What are Hard Faults per Second?

As anyone who has taken a look at the Task Manager and then into the Performance Monitor, one of the two key metrics “Hard Faults per Second” is an important one to consider. I´ve never been too familiar with this term so I finally decided to research what it really meant (the name has a connotation that the least the better you are).

Apparently Page faults are nowadays known in Windows as Hard faults. A page fault is when a memory address is no longer in the main memory and Windows needs to get it from the Hard drive rather than from the RAM. This is normal as usually computers use more memory than that which is physically available and it swaps the information around to the hard drive based on what it needs to access more often, etc. So a hard fault is simply the occurrence in which the OS has to access secondary memory to retrieve information (this obviously has a higher performance cost than if it was on main memory).
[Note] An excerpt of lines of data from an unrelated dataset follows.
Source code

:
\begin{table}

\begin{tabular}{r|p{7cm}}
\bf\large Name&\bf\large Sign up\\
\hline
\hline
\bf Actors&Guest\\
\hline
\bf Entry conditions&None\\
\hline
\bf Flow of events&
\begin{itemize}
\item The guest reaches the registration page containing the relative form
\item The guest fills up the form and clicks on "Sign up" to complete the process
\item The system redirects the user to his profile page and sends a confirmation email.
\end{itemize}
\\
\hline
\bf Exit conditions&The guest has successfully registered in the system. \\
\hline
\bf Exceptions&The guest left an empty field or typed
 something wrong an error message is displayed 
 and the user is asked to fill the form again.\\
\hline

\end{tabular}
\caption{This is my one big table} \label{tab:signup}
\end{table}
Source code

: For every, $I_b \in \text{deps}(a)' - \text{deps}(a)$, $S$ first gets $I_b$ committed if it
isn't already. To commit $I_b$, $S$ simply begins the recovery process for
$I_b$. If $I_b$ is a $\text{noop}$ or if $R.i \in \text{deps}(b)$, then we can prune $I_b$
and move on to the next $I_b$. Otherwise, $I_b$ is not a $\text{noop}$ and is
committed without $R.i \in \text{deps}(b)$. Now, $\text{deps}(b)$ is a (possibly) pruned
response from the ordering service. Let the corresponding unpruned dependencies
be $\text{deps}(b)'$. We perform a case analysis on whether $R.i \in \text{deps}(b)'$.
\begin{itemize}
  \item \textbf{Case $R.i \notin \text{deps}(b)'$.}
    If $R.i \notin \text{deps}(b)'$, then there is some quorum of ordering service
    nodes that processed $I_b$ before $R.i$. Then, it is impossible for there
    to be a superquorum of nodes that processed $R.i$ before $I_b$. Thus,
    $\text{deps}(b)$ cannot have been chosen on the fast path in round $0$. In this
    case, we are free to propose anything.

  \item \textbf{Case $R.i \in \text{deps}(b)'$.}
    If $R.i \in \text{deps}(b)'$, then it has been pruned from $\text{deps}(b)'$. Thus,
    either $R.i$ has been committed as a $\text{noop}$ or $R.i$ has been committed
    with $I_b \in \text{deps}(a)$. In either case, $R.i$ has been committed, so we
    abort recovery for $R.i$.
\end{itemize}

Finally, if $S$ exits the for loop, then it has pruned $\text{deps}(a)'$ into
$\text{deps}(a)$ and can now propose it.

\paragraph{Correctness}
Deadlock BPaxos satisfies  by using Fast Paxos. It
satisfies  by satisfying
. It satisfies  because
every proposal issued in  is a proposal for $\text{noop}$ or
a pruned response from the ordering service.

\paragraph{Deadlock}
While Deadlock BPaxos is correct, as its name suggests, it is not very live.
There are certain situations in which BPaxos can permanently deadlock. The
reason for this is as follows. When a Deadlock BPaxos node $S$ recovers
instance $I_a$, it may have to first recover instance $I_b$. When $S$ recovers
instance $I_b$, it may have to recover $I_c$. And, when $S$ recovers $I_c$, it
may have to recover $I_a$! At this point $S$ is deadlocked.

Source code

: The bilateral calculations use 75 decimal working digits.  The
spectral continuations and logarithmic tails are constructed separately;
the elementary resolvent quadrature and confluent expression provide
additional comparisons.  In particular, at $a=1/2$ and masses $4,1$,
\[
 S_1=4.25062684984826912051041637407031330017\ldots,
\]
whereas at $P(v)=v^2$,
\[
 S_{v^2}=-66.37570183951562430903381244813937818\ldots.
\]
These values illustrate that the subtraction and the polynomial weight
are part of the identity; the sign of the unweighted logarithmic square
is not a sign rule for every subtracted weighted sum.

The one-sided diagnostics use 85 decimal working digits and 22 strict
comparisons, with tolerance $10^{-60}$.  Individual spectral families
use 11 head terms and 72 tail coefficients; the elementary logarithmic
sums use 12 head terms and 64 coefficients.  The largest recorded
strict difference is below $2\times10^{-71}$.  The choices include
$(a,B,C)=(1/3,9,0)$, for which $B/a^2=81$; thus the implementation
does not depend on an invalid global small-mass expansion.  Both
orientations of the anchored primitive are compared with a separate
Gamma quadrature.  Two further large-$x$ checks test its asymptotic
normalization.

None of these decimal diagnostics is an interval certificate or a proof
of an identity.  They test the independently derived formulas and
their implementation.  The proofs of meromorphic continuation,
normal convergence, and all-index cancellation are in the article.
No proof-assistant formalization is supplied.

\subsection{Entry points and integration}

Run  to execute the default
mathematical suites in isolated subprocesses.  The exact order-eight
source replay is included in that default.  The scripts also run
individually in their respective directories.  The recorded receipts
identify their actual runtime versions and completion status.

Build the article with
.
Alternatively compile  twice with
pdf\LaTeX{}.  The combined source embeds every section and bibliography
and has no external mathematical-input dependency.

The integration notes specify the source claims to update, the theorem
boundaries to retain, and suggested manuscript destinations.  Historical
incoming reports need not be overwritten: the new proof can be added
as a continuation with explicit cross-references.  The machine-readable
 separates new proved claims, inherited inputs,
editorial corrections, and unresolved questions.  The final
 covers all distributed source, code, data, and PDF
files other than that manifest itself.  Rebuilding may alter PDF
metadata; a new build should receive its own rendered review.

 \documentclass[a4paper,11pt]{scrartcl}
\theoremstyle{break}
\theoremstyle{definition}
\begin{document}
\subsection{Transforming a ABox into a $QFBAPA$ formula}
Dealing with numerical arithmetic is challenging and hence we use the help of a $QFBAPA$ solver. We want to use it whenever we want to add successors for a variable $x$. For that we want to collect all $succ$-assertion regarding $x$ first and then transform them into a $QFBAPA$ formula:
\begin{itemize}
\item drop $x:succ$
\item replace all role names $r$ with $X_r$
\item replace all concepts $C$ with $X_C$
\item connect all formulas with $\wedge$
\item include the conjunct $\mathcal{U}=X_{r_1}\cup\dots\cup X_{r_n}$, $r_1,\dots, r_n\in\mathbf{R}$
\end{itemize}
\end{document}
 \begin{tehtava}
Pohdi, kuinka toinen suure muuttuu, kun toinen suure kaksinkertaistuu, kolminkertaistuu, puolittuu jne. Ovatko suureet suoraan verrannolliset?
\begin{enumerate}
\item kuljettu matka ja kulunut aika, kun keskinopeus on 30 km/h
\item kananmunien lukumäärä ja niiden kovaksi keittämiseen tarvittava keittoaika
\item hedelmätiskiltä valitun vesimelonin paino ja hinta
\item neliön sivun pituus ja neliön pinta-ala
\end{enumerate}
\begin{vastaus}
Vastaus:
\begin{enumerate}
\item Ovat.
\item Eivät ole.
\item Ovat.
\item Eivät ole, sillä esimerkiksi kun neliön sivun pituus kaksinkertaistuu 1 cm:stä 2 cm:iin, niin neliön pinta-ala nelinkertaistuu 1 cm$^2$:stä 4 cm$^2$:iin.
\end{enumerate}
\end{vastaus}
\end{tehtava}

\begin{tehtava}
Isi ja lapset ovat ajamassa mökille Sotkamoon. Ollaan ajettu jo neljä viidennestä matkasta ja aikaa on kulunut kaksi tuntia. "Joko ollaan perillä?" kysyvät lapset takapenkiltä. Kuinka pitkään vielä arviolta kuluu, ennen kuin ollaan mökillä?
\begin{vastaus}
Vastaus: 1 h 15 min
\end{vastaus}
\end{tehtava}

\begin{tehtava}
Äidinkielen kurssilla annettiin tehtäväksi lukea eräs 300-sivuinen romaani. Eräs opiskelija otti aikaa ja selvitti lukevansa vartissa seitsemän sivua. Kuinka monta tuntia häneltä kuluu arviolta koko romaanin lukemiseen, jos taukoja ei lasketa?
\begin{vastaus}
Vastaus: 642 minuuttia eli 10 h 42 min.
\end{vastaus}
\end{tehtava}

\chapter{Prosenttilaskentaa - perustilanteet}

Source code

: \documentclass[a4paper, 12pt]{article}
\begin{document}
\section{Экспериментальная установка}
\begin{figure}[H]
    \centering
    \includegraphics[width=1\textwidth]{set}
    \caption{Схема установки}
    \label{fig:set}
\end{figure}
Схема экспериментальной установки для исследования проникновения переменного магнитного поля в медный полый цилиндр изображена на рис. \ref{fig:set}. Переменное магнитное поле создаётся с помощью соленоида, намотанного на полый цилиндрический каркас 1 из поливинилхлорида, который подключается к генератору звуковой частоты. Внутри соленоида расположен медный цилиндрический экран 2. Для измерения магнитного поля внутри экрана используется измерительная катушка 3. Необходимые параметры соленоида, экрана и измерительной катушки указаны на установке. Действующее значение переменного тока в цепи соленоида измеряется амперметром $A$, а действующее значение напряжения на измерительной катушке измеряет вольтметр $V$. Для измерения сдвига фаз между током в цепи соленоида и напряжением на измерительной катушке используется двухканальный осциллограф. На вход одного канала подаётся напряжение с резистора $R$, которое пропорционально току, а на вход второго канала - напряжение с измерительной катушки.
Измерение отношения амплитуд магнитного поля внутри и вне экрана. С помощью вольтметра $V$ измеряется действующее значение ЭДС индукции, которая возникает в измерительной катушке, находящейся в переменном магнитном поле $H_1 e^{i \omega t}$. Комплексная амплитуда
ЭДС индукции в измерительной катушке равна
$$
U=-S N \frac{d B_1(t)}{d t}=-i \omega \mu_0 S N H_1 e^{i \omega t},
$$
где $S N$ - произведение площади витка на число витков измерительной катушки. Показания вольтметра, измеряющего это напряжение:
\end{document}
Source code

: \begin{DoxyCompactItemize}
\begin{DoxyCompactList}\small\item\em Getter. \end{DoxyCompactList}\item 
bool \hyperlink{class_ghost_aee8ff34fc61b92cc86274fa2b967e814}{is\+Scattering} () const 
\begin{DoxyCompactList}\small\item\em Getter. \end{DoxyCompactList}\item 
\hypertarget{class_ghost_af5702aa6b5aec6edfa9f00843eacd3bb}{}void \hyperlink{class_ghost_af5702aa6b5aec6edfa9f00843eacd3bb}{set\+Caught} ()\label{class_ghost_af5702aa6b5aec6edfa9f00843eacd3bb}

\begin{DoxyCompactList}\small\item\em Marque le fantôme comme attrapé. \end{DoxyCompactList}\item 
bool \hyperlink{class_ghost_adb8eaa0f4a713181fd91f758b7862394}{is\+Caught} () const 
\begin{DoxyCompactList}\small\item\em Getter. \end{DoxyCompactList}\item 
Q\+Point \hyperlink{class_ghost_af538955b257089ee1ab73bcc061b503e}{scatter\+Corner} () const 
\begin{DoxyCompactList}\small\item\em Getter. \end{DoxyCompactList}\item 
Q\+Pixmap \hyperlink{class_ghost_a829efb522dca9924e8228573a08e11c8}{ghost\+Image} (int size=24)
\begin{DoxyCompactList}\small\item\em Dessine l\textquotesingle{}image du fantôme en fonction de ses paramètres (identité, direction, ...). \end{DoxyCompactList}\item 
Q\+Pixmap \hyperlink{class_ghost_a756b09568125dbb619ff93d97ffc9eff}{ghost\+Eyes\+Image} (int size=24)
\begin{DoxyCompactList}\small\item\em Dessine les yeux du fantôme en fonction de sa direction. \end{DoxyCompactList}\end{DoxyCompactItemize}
I have no idea what amount of hard faults start being considered a performance concern. Obviously if you are looking for good performance you want to have 0 hard faults per second as much as possible. This is usually the case when you have a decent % of RAM left available. You can opt for limiting the amount of RAM being used by applications that allow it or physically adding more. As one would suspect, a computer with plenty of RAM will generally exhibit no page faults. A way to possibly measure the performance impact this page faults are having on your computer is to take a look at the performance monitor. There if you observe the hard drive section, take a look to see how much activity the page file is generating. If this one is one of your most read/write files consistently then you have a potentially considerable benefit of upgrading your RAM. In my case because of the heavy hard drive use by the applications I strive to maintain enough RAM to avoid page faults.